When you get right down to it, though, whether you become a mom at 25, 35 or 50 (a good friend of mine just became a first-time mom at 50!), we are all faced with most of the same challenges and joys of parenting. Still, I often can’t help doing the math. When I’m in my 60s, my son will graduate from college, and hopefully I’ll still be cool enough to throw him one hell of a graduation party! When he’s in his 40s, chances are I’ll be in a nursing home, despite my efforts to stay fit and eat right. I probably won’t be here for him like my parents are here for me today. That’s reality, but I don’t have to like it, and it makes me cry. But being a “glass is half full” kind of person, I tell myself I’m doing everything I can to be the best parent, and hopefully when my time comes, I will have left my son with a legacy of independence, strength, courage, and love to face life’s challenges without me.
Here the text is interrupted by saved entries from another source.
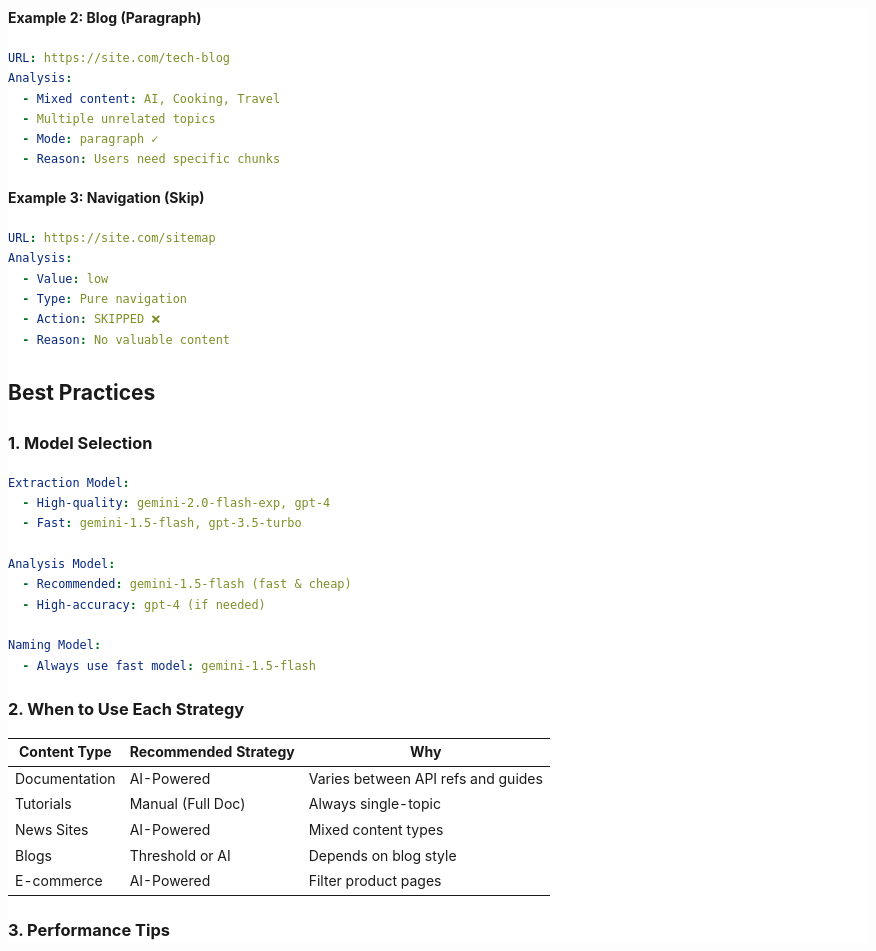 #### Example 2: Blog (Paragraph)
```yaml
URL: https://site.com/tech-blog
Analysis:
  - Mixed content: AI, Cooking, Travel
  - Multiple unrelated topics
  - Mode: paragraph ✓
  - Reason: Users need specific chunks
```

#### Example 3: Navigation (Skip)
```yaml
URL: https://site.com/sitemap
Analysis:
  - Value: low
  - Type: Pure navigation
  - Action: SKIPPED ❌
  - Reason: No valuable content
```

## Best Practices

### 1. Model Selection

```yaml
Extraction Model:
  - High-quality: gemini-2.0-flash-exp, gpt-4
  - Fast: gemini-1.5-flash, gpt-3.5-turbo

Analysis Model:
  - Recommended: gemini-1.5-flash (fast & cheap)
  - High-accuracy: gpt-4 (if needed)

Naming Model:
  - Always use fast model: gemini-1.5-flash
```

### 2. When to Use Each Strategy

| Content Type | Recommended Strategy | Why |
|--------------|---------------------|-----|
| Documentation | AI-Powered | Varies between API refs and guides |
| Tutorials | Manual (Full Doc) | Always single-topic |
| News Sites | AI-Powered | Mixed content types |
| Blogs | Threshold or AI | Depends on blog style |
| E-commerce | AI-Powered | Filter product pages |

### 3. Performance Tips
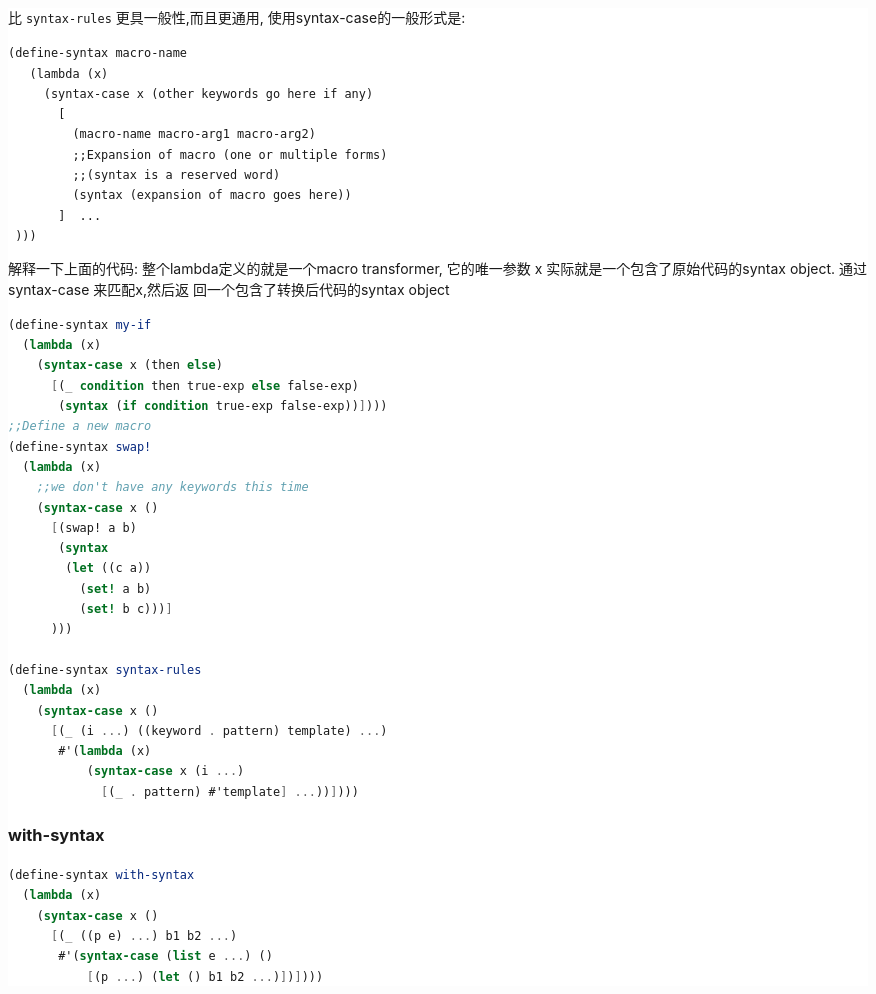 比 `syntax-rules` 更具一般性,而且更通用, 使用syntax-case的一般形式是:

``` example
(define-syntax macro-name
   (lambda (x)
     (syntax-case x (other keywords go here if any)
       [
         (macro-name macro-arg1 macro-arg2)
         ;;Expansion of macro (one or multiple forms)
         ;;(syntax is a reserved word)
         (syntax (expansion of macro goes here))
       ]  ...
 )))
```

解释一下上面的代码: 整个lambda定义的就是一个macro transformer, 它的唯一参数 x
实际就是一个包含了原始代码的syntax object. 通过syntax-case
来匹配x,然后返 回一个包含了转换后代码的syntax object

``` scheme
(define-syntax my-if
  (lambda (x)
    (syntax-case x (then else)
      [(_ condition then true-exp else false-exp)
       (syntax (if condition true-exp false-exp))])))
;;Define a new macro
(define-syntax swap!
  (lambda (x)
    ;;we don't have any keywords this time
    (syntax-case x ()
      [(swap! a b)
       (syntax
        (let ((c a))
          (set! a b)
          (set! b c)))]
      )))

(define-syntax syntax-rules
  (lambda (x)
    (syntax-case x ()
      [(_ (i ...) ((keyword . pattern) template) ...)
       #'(lambda (x)
           (syntax-case x (i ...)
             [(_ . pattern) #'template] ...))])))
```

### with-syntax

``` scheme
(define-syntax with-syntax
  (lambda (x)
    (syntax-case x ()
      [(_ ((p e) ...) b1 b2 ...)
       #'(syntax-case (list e ...) ()
           [(p ...) (let () b1 b2 ...)])])))
```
I admit I sometimes feel sorry for myself, wishing I had married younger and started a family sooner. But had I taken that path, I would have missed out on all the bright lights of the big city that I experienced living and working in New York City in my 20s and 30s as a writer and editor, traveling the world for business and pleasure, and not to mention, dancing until dawn at most of the famous clubs of the 1980s. It wasn’t a conscious choice, I just lived my life knowing that when the time was right for me to get married and have a family, it would happen.
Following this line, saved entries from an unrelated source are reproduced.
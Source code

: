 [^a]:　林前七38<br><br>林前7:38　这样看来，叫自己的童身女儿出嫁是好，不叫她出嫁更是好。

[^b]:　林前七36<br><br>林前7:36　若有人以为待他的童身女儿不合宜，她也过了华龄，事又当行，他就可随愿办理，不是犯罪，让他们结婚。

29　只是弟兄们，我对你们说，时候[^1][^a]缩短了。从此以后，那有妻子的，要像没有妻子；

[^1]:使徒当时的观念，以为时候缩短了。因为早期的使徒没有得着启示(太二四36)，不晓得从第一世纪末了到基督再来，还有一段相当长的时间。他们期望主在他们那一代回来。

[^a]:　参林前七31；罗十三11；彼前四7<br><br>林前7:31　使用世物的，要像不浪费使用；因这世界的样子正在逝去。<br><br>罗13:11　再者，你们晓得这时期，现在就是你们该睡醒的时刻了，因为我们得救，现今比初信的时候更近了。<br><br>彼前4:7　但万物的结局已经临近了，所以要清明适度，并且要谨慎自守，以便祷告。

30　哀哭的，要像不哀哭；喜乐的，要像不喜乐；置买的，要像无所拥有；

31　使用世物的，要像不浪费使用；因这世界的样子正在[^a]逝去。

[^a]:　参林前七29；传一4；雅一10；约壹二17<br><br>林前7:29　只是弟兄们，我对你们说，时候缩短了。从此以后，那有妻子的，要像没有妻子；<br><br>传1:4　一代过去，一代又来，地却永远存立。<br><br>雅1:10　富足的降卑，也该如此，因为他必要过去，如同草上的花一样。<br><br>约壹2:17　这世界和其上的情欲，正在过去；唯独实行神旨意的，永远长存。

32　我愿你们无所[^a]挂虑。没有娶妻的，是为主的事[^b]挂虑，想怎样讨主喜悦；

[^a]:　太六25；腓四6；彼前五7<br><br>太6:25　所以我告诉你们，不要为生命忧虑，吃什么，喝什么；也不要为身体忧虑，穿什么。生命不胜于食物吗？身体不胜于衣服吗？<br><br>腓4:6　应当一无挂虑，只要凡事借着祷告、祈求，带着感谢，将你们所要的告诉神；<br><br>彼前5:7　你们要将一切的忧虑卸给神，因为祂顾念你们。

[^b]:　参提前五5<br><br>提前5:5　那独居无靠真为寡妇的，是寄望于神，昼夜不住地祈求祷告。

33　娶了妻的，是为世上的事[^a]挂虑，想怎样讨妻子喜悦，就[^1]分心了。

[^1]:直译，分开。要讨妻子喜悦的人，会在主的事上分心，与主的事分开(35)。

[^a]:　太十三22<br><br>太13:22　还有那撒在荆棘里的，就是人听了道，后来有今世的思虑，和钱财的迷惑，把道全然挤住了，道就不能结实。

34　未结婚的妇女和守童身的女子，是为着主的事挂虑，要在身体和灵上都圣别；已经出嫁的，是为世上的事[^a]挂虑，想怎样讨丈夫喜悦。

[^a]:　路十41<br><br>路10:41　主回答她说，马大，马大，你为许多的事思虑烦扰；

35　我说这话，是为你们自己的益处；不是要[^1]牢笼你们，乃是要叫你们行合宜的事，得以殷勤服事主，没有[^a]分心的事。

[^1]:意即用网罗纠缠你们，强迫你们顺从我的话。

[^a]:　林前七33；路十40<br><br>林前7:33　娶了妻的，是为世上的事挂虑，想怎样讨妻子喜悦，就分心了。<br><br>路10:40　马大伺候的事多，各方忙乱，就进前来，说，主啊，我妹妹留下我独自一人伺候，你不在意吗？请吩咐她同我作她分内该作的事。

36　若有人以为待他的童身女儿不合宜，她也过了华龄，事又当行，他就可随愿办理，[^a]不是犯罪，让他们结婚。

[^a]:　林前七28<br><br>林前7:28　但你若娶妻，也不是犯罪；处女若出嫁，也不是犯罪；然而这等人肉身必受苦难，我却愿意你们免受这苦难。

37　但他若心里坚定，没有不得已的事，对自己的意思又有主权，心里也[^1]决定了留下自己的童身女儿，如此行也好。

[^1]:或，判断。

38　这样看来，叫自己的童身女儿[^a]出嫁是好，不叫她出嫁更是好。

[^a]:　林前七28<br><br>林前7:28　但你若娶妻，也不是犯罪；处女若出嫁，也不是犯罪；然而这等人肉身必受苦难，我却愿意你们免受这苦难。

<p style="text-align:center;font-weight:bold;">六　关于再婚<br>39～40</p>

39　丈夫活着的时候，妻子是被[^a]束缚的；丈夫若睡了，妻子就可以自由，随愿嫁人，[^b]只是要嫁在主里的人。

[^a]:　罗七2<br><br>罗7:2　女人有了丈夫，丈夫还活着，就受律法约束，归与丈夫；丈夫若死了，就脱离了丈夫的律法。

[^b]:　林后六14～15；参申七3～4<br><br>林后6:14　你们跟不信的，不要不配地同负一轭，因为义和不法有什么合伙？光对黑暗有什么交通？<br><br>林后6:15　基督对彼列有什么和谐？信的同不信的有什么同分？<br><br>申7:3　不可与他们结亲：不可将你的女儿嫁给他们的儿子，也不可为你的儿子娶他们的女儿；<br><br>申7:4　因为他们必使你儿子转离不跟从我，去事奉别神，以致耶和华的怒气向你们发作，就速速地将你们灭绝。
Today, I don’t really think about being an older mom a lot, and I try not to let myself do the math. When I feel my thoughts drifting there, I remind myself that I am blessed with the most incredible little man in the world. I try to refocus, and to just live in the moment, enjoying the simple and complex pleasures of being a mom. As weird as it sounds, I’ve enjoyed staying up all night changing bed sheets after rounds of vomiting. I wear it as my badge of motherhood! I know I’m stronger having survived my son’s severe allergic reaction to penicillin that nearly hospitalized him. I’ve developed a thicker skin defending my son against bullies and honed my diplomatic skills with parents who have no boundaries for their children. I’ve also loved every off-key concert performance, and cherished every home-made Mother’s Day present. And I have way too may boxes filled with school projects and artwork.
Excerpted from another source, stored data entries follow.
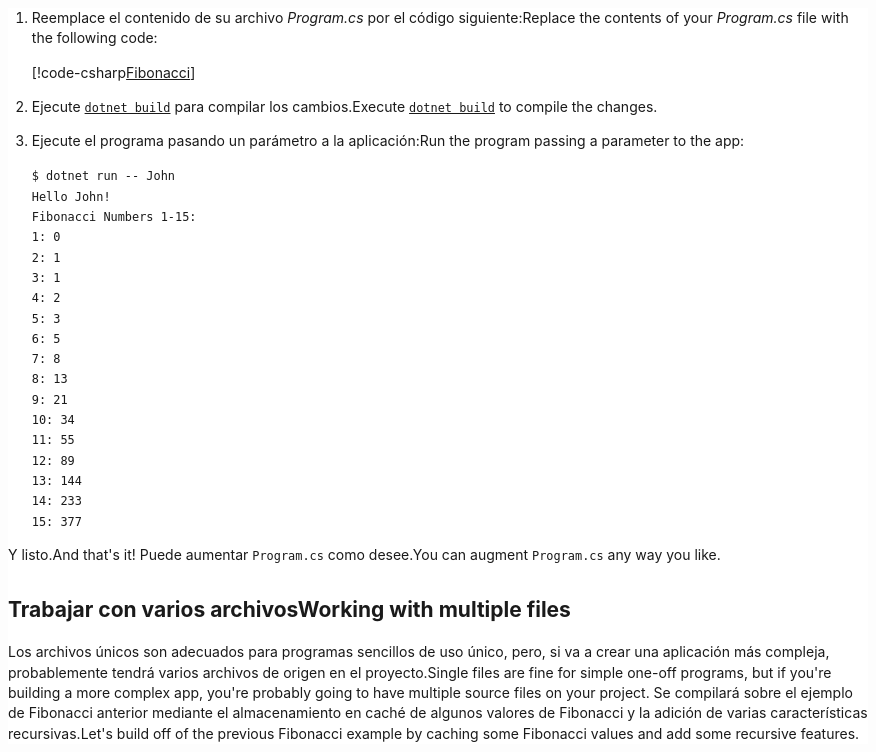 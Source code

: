 1. <span data-ttu-id="fde30-146">Reemplace el contenido de su archivo *Program.cs* por el código siguiente:</span><span class="sxs-lookup"><span data-stu-id="fde30-146">Replace the contents of your *Program.cs*  file with the following code:</span></span>

   [!code-csharp[Fibonacci](../../../samples/core/console-apps/fibonacci-msbuild/Program.cs)]

2. <span data-ttu-id="fde30-147">Ejecute [`dotnet build`](../tools/dotnet-build.md) para compilar los cambios.</span><span class="sxs-lookup"><span data-stu-id="fde30-147">Execute [`dotnet build`](../tools/dotnet-build.md) to compile the changes.</span></span>

3. <span data-ttu-id="fde30-148">Ejecute el programa pasando un parámetro a la aplicación:</span><span class="sxs-lookup"><span data-stu-id="fde30-148">Run the program passing a parameter to the app:</span></span>

   ```console
   $ dotnet run -- John
   Hello John!
   Fibonacci Numbers 1-15:
   1: 0
   2: 1
   3: 1
   4: 2
   5: 3
   6: 5
   7: 8
   8: 13
   9: 21
   10: 34
   11: 55
   12: 89
   13: 144
   14: 233
   15: 377
   ```

<span data-ttu-id="fde30-149">Y listo.</span><span class="sxs-lookup"><span data-stu-id="fde30-149">And that's it!</span></span>  <span data-ttu-id="fde30-150">Puede aumentar `Program.cs` como desee.</span><span class="sxs-lookup"><span data-stu-id="fde30-150">You can augment `Program.cs` any way you like.</span></span>

## <a name="working-with-multiple-files"></a><span data-ttu-id="fde30-151">Trabajar con varios archivos</span><span class="sxs-lookup"><span data-stu-id="fde30-151">Working with multiple files</span></span>

<span data-ttu-id="fde30-152">Los archivos únicos son adecuados para programas sencillos de uso único, pero, si va a crear una aplicación más compleja, probablemente tendrá varios archivos de origen en el proyecto.</span><span class="sxs-lookup"><span data-stu-id="fde30-152">Single files are fine for simple one-off programs, but if you're building a more complex app, you're probably going to have multiple source files on your project.</span></span>
<span data-ttu-id="fde30-153">Se compilará sobre el ejemplo de Fibonacci anterior mediante el almacenamiento en caché de algunos valores de Fibonacci y la adición de varias características recursivas.</span><span class="sxs-lookup"><span data-stu-id="fde30-153">Let's build off of the previous Fibonacci example by caching some Fibonacci values and add some recursive features.</span></span>
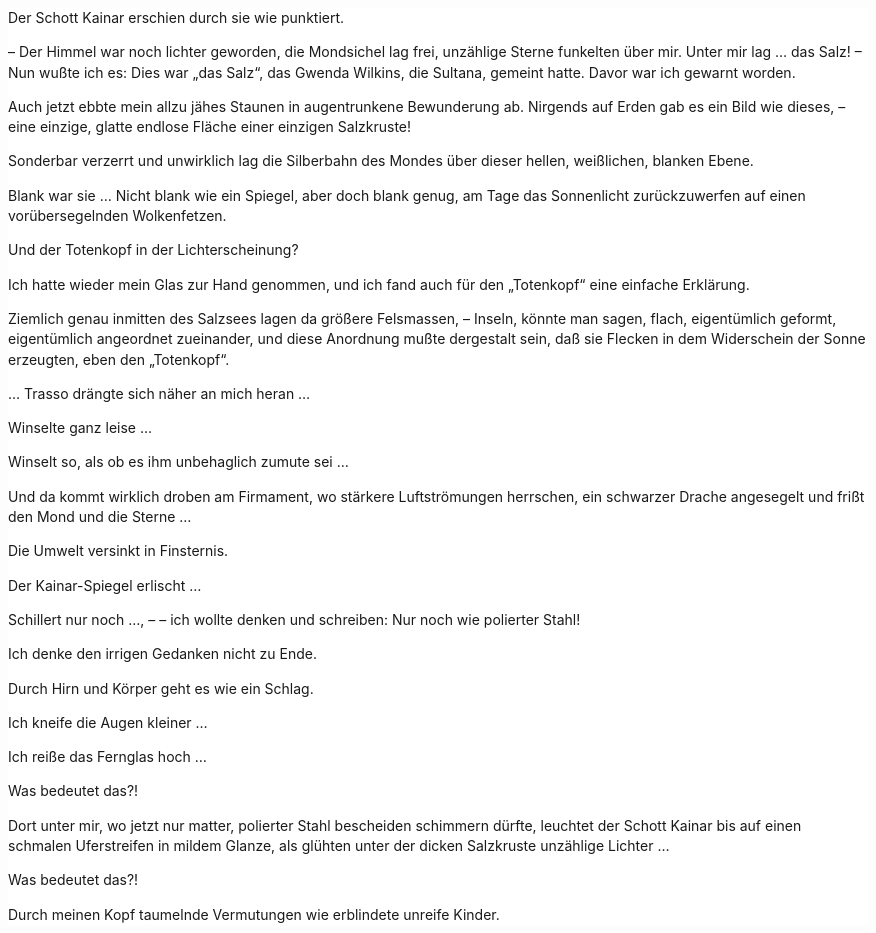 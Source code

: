 Der Schott Kainar erschien durch sie wie punktiert.

– Der Himmel war noch lichter geworden, die Mondsichel lag frei, unzählige
Sterne funkelten über mir. Unter mir lag … das Salz! – Nun wußte ich es: Dies
war „das Salz“, das Gwenda Wilkins, die Sultana, gemeint hatte. Davor war ich
gewarnt worden.

Auch jetzt ebbte mein allzu jähes Staunen in augentrunkene Bewunderung ab.
Nirgends auf Erden gab es ein Bild wie dieses, – eine einzige, glatte endlose
Fläche einer einzigen Salzkruste!

Sonderbar verzerrt und unwirklich lag die Silberbahn des Mondes über dieser
hellen, weißlichen, blanken Ebene.

Blank war sie … Nicht blank wie ein Spiegel, aber doch blank genug, am Tage das
Sonnenlicht zurückzuwerfen auf einen vorübersegelnden Wolkenfetzen.

Und der Totenkopf in der Lichterscheinung?

Ich hatte wieder mein Glas zur Hand genommen, und ich fand auch für den
„Totenkopf“ eine einfache Erklärung.

Ziemlich genau inmitten des Salzsees lagen da größere Felsmassen, – Inseln,
könnte man sagen, flach, eigentümlich geformt, eigentümlich angeordnet
zueinander, und diese Anordnung mußte dergestalt sein, daß sie Flecken in dem
Widerschein der Sonne erzeugten, eben den „Totenkopf“.

… Trasso drängte sich näher an mich heran …

Winselte ganz leise …

Winselt so, als ob es ihm unbehaglich zumute sei …

Und da kommt wirklich droben am Firmament, wo stärkere Luftströmungen
herrschen, ein schwarzer Drache angesegelt und frißt den Mond und die Sterne …

Die Umwelt versinkt in Finsternis.

Der Kainar-Spiegel erlischt …

Schillert nur noch …, – – ich wollte denken und schreiben: Nur noch wie
polierter Stahl!

Ich denke den irrigen Gedanken nicht zu Ende.

Durch Hirn und Körper geht es wie ein Schlag.

Ich kneife die Augen kleiner …

Ich reiße das Fernglas hoch …

Was bedeutet das?!

Dort unter mir, wo jetzt nur matter, polierter Stahl bescheiden schimmern
dürfte, leuchtet der Schott Kainar bis auf einen schmalen Uferstreifen in
mildem Glanze, als glühten unter der dicken Salzkruste unzählige Lichter …

Was bedeutet das?!

Durch meinen Kopf taumelnde Vermutungen wie erblindete unreife Kinder.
Most of all, I am grateful for the love and laughter my son brings to me every day, and the opportunity to be a mom — his mom! Speaking of laughter, I almost peed my pants from laughing so hard when, on the way home from a Halloween event, my 6 1/2 year old son handed his vibrating pumpkin lantern to his best friend and said, “Put this on your penis–it feels good!”
For me, motherhood just keeps getting better, like a fine wine! And I drink it every day!
3 Responses to “Motherhood, Like a Fine Wine by Margaret Hart”
Welcome, Margaret! Your blog made me smile as I just finished uploading my depressing one. I love your attitude and your spunk! However you honestly can't say you loved changing vomit sheets at 3am! Unless it was occasional for you as opposed to almost nightly for me…for 3 years!
Anyway…welcome aboard! We're going to enjoy having you!!
By Cara Meyers on Oct 25, 2011
Welcome, welcome Margaret!! Look forward to your ongoing sharing of your parenting experience.
By Robin Gorman Newman on Oct 26, 2011
Thanks, Cara and Robin. Glad to be aboard.